Introduction

Lassa virus (LASV) was discovered in 1969 in Nigeria1. The virus is estimated to cause about 200,000 infections with up to 5,000 deaths each year in West Africa2. The disease caused by LASV, Lassa fever, is endemic in two distinct endemic areas, one in Nigeria and the second in Sierra Leone-Guinea-Liberia-Mali3. It is transmitted to humans through the multimammate mouse, Mastomys natalensis, which is living commensally in rural areas of West Africa4,5.

LASV is a member of the family Arenaviridae containing two genome segments of single-stranded RNA. The small RNA segment (S-RNA) encodes the nucleoprotein (NP) and the glycoprotein precursor (GPC). The large RNA segment (L-RNA) encodes the RNA-dependent RNA polymerase (L) and the matrix protein Z6. Phylogenetic analyses showed that LASV currently consists of five lineages, with three lineages found in Nigeria, one in Sierra Leone, Guinea and Liberia, and one in Mali and Côte d’Ivoire7,8,9. Geographical pattern of the lineages indicates that the virus has spread from east to west7. Timing of the phylogenetic divergence events in LASV evolution depends on estimation of the molecular clock rate of the virus. So far, studies estimating the substitution rate mainly relied on LASV sequences obtained from human infections scattered over a large geographic area. In this study, we aimed at reconstructing the spatial and temporal evolution of LASV in the natural host population. To this end, we generated 132 partial LASV sequences from M. natalensis trapped in 12 villages of the Faranah prefecture in Upper Guinea over a period of 12 years (Fig. 1). As the longitudinal survey is conducted in a specific geographical area, the sequences obtained are likely to represent a sample from the transmission chains among the local rodent population and are thus suitable to estimate both the short-term evolutionary rate of LASV in the natural reservoir as well as the timing of virus spread of LASV at regional level.

Figure 1: A-Map of Guinea, Sierra Leone and Mali showing the origin of LASV strains obtained in the natural host, Mastomys natalensis.
figure 1

The maps of Africa and West Africa were downloaded from http://d-maps.com/carte.php?num_car=728&lang=fr and http://d-maps.com/carte.php?num_car=752&lang=fr, and then modified in using the software EazyDraw v 5.3.0 (http://eazydraw.com).
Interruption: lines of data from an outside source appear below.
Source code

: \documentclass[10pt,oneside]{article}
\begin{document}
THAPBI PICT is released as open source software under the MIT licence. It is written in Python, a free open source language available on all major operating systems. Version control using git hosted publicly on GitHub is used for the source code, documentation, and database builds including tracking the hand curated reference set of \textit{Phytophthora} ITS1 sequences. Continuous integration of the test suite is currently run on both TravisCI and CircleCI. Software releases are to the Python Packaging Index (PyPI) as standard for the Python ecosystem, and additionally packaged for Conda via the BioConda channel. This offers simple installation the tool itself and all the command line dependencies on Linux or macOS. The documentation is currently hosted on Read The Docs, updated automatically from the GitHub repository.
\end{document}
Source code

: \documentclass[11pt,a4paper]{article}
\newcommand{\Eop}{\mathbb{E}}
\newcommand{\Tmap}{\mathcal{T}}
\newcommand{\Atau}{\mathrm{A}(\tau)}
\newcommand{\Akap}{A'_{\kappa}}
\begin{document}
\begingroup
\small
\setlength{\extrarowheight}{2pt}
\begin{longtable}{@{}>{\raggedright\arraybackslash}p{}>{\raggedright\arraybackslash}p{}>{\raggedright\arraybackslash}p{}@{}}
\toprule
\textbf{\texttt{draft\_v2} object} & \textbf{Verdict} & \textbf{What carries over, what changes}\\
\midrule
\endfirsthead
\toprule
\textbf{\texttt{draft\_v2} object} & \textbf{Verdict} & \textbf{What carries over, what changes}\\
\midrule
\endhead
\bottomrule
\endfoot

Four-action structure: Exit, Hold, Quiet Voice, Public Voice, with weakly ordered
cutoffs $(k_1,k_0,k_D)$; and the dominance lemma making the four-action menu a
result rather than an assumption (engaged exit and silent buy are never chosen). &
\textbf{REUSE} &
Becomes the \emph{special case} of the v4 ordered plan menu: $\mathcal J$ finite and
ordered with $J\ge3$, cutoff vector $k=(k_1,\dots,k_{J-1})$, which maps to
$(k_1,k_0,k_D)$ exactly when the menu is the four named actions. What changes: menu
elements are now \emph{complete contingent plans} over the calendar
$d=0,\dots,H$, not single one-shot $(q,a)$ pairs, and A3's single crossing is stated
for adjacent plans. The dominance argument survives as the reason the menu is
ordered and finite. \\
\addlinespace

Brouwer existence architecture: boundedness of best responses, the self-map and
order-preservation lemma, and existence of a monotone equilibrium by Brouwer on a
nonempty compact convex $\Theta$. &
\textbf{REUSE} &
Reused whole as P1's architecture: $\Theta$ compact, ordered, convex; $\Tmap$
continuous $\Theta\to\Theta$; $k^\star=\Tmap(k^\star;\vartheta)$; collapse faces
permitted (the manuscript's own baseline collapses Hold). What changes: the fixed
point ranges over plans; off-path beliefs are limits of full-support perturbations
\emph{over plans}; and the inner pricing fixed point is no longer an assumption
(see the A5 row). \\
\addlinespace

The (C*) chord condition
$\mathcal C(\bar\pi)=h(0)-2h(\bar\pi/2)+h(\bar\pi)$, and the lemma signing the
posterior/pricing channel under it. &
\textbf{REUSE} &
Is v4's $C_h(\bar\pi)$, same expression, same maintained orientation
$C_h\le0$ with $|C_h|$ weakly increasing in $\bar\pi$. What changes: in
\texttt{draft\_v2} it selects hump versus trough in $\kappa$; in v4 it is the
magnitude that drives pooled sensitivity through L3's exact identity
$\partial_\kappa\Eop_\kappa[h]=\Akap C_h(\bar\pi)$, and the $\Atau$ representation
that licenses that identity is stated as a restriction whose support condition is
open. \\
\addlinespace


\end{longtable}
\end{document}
B- Detailed location of the 12 villages around Faranah: Bantou (10°3.586′N; 10°35.169′W), Brissa (10°13.010′N; 10°41.326′W), Dalafilani (10°08.590′N; 10°36.303′W), Damania (09°48.410′N; 10°51.796′W), Gbetaya (09°50.461′N; 11°2.409′W), Khoria (09°56.536′N; 10°53.582′W), Safrani (10°03.469′N; 10°44.302′W), Silimi (09°58.609′N; 10°49.173′W), Sokourala (10°03.407′N; 10°39.950′W), Sonkonia (09°54.763′N; 10°47.888′W), Tanganya (10°0.024′N; 10°58.367′W), Yarawalia (09°57.267′N; 10°43.913′W). The map has been drawn in EazyDraw v 5.3.0 (http://eazydraw.com), based on the geographical coordinates generated in an Excel chart.

Results

To search for a temporal signal in our dataset of 132 LASV NP sequences, a phylogenetic tree was inferred using a maximum likelihood approach and subjected to root-to-tip regression analysis. This test revealed a temporal structure in the data with statistically significant correlation between date of sampling and root-to-tip divergence (R2 = 0.22, p < 0.005, n = 132). The slope of the regression line suggested that the ancestors of the contemporary LASV strains emerged around 1925 in the area (x-intercept = 1924.9, Fig. 2).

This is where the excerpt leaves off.